**Materials provided:**
· · · ·

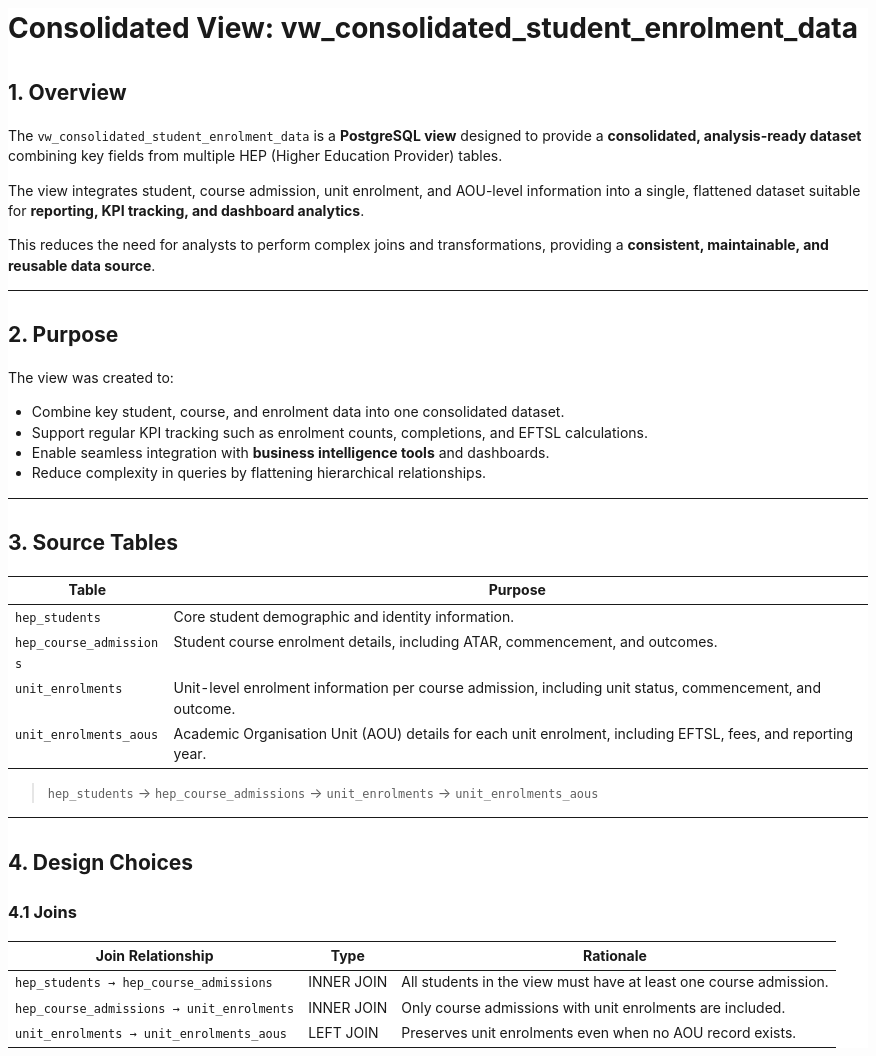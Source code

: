 # Consolidated View: vw_consolidated_student_enrolment_data

## 1. Overview

The `vw_consolidated_student_enrolment_data` is a **PostgreSQL view** designed to provide a **consolidated, analysis-ready dataset** combining key fields from multiple HEP (Higher Education Provider) tables.  

The view integrates student, course admission, unit enrolment, and AOU-level information into a single, flattened dataset suitable for **reporting, KPI tracking, and dashboard analytics**.  

This reduces the need for analysts to perform complex joins and transformations, providing a **consistent, maintainable, and reusable data source**.

---

## 2. Purpose

The view was created to:

- Combine key student, course, and enrolment data into one consolidated dataset.
- Support regular KPI tracking such as enrolment counts, completions, and EFTSL calculations.
- Enable seamless integration with **business intelligence tools** and dashboards.
- Reduce complexity in queries by flattening hierarchical relationships.

---

## 3. Source Tables

| Table | Purpose |
|-------|----------|
| `hep_students` | Core student demographic and identity information. |
| `hep_course_admissions` | Student course enrolment details, including ATAR, commencement, and outcomes. |
| `unit_enrolments` | Unit-level enrolment information per course admission, including unit status, commencement, and outcome. |
| `unit_enrolments_aous` | Academic Organisation Unit (AOU) details for each unit enrolment, including EFTSL, fees, and reporting year. |


>`hep_students`  →  `hep_course_admissions`  →  `unit_enrolments`  →  `unit_enrolments_aous`
---

## 4. Design Choices

### 4.1 Joins

| Join Relationship | Type | Rationale |
|--------------------|------|------------|
| `hep_students → hep_course_admissions` | INNER JOIN | All students in the view must have at least one course admission. |
| `hep_course_admissions → unit_enrolments` | INNER JOIN | Only course admissions with unit enrolments are included. |
| `unit_enrolments → unit_enrolments_aous` | LEFT JOIN | Preserves unit enrolments even when no AOU record exists. |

· · · ·

**What the task asks:** Display every line of the listing that contains the string "commencement".

**Solved exercise:**
| `hep_course_admissions` | Student course enrolment details, including ATAR, commencement, and outcomes. |
| `unit_enrolments` | Unit-level enrolment information per course admission, including unit status, commencement, and outcome. |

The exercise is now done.